Infants of less than 32 weeks’ gestational age were eligible for inclusion. Pain was quantified by the number of invasive procedures attempted. Magnetic resonance imaging (MRI) was used to identify pain injury and compute graph theory metrics. The Bayley Scales of Infant and Toddler Development, Third Edition was used to conduct 18-month neurodevelopmental assessments, with scores ranging from 45 to 85 (on a scale of 45 to 155) indicating neurodevelopmental concerns. Generalized estimating equations were used to assess whether pain exposure modified the maturation of structural connectivity using an interaction term, stratifying by sex. Adjusting for extreme prematurity and maternal education, generalized estimating equations were also used to evaluate associations between structural connectivity and neurodevelopmental outcomes.

Understanding how analgesic medications modify brain networks in a sex-specific manner may provide further insight into optimal pain management strategies.

Of the 193 infants recruited, 150 infants had adequate structural connectivity data at early life and/or term-equivalent age. The 70 (47%) girls (median gestational age at birth, 27 weeks; median birth weight, 789 g; median early-life invasive procedures, 182; maternal education level, undergraduate, 68%) had a total of 121 scans, while the 80 (53%) boys (median gestational age at birth, 27.7 weeks; median birth weight, 965 g; median early-life invasive procedures, 170; maternal education level, undergraduate, 73%) had a total of 133 scans.

Among girls, greater early-life pain exposure was significantly associated with slower maturation in global efficiency (P =.002) and local efficiency (P =.005), but not small worldness.

Among the full cohort, greater early-life paint was associated with lower global (coefficient, -0.46; 95% CI, -0.78 to -0.14; P =.004) and local (coefficient, -0.57; 95% CI, -1.04 to -0.10; P =.02) efficiency. Greater early-life pain was also associated with lower thalamocortical (coefficient, -0.003; 95% CI, -0.006 to -0.001; P =.008) and thalamostriatal (coefficient, -1.17; 95% CI, -1.77 to -0.57; P <.001) connection strength.

The strongest regional relationships between pain and regional connection strength were observed in the basal ganglia, limbic system, motor cortex, and primary visual areas.

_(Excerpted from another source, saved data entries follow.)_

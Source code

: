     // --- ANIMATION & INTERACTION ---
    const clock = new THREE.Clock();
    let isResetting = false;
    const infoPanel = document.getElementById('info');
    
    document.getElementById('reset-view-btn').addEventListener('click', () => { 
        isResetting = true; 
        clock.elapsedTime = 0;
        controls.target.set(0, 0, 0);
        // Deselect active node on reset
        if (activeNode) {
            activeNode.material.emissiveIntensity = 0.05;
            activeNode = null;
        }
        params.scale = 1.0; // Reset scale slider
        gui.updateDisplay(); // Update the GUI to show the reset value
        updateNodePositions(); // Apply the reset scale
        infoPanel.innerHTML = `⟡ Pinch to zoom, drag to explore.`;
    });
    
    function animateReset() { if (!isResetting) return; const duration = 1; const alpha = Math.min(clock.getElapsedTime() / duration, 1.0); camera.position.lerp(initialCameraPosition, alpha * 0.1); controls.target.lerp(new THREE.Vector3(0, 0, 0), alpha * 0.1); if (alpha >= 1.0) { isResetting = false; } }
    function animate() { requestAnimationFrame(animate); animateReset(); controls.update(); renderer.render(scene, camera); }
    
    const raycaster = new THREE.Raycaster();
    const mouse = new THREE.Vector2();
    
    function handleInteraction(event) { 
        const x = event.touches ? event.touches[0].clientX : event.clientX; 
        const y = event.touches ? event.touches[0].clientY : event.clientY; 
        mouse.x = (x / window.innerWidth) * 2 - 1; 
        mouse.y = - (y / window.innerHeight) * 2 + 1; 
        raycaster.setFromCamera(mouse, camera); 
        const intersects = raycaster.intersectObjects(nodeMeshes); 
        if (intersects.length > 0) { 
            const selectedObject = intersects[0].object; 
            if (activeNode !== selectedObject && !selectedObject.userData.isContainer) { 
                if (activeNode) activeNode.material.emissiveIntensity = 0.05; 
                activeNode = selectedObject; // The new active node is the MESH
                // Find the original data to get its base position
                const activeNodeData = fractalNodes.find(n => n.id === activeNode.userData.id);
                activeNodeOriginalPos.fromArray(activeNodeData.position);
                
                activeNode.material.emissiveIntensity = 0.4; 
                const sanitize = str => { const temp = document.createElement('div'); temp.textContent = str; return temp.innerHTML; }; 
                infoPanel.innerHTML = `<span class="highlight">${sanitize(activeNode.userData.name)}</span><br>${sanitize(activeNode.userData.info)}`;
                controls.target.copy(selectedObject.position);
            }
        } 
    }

A total of 123 infants were observed for neurodevelopment follow-up, with cognitive, motor, and language outcomes available for 123, 117, and 119 of those infants, respectively. Greater corticostriatal connection strength was associated with higher cognitive (coefficient, 0.08; 95% CI, 0.02-0.15; P =.02) and language (coefficient, 0.16; 95% CI, 0.07-0.25; P =.001) scores. Greater thalamostriatal connection strength was associated with higher cognitive scores (coefficient, 0.002; 95% CI, 0.0004-0.004; P =.01).

Study limitations included the observational study design and current lack of follow-up.

“Understanding how analgesic medications modify brain networks in a sex-specific manner may provide further insight into optimal pain management strategies,” the researchers concluded.

Disclosures: Some study authors declared affiliations with biotech, pharmaceutical, and/or device companies. Please see the original reference for a full list of disclosures.